### [WHAT THE TASK REQUIRES]
Copy each line below that includes "connected".

───── INFORMATION SUPPLIED ─────

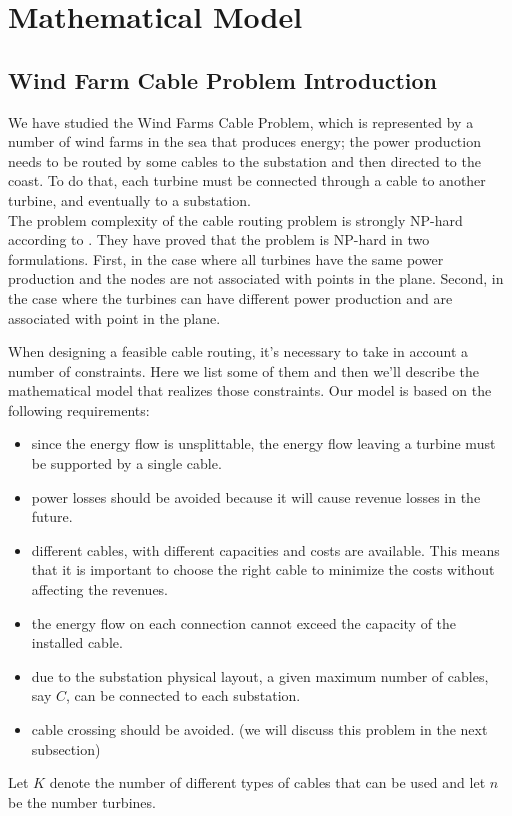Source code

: 
\chapter{Mathematical Model}
\label{chp:2-Model}

\section{Wind Farm Cable Problem Introduction}
We have studied the Wind Farms Cable Problem, which is represented by a number of wind farms in the sea that produces energy; the power production needs to be routed by some cables to the substation and then directed to the coast.
To do that, each turbine must be connected through a cable to another turbine, and eventually to a substation.\\

The problem complexity of the cable routing problem is strongly NP-hard according to \cite{wfcp}. They have proved that the problem is NP-hard in two formulations. First, in the case where all turbines have the same power production and the nodes are not associated with points in the plane. Second, in the case where the turbines can have different power production and are associated with point in the plane. 

When designing a feasible cable routing, it's necessary to take in account a number of constraints. Here we list some of them and then we'll describe the mathematical model that realizes those constraints. Our model is based on the following requirements:

\begin{itemize}
\item since the energy flow is unsplittable, the energy flow leaving a turbine must be supported by a single cable.
\item power losses should be avoided because it will cause revenue losses in the future.
\item different cables, with different capacities and costs are available. This means that it is important to choose the right cable to minimize the costs without affecting the revenues. 
\item the energy flow on each connection cannot exceed the capacity of the installed cable.
\item due to the substation physical layout, a given maximum number of cables, say $C$, can be connected to each substation.
\item cable crossing should be avoided. (we will discuss this problem in the next subsection)
\end{itemize}
Let $K$ denote the number of different types of cables that can be used and let $n$ be the number turbines.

─────

### [WRITTEN ANSWER]
To do that, each turbine must be connected through a cable to another turbine, and eventually to a substation.\\
\item due to the substation physical layout, a given maximum number of cables, say $C$, can be connected to each substation.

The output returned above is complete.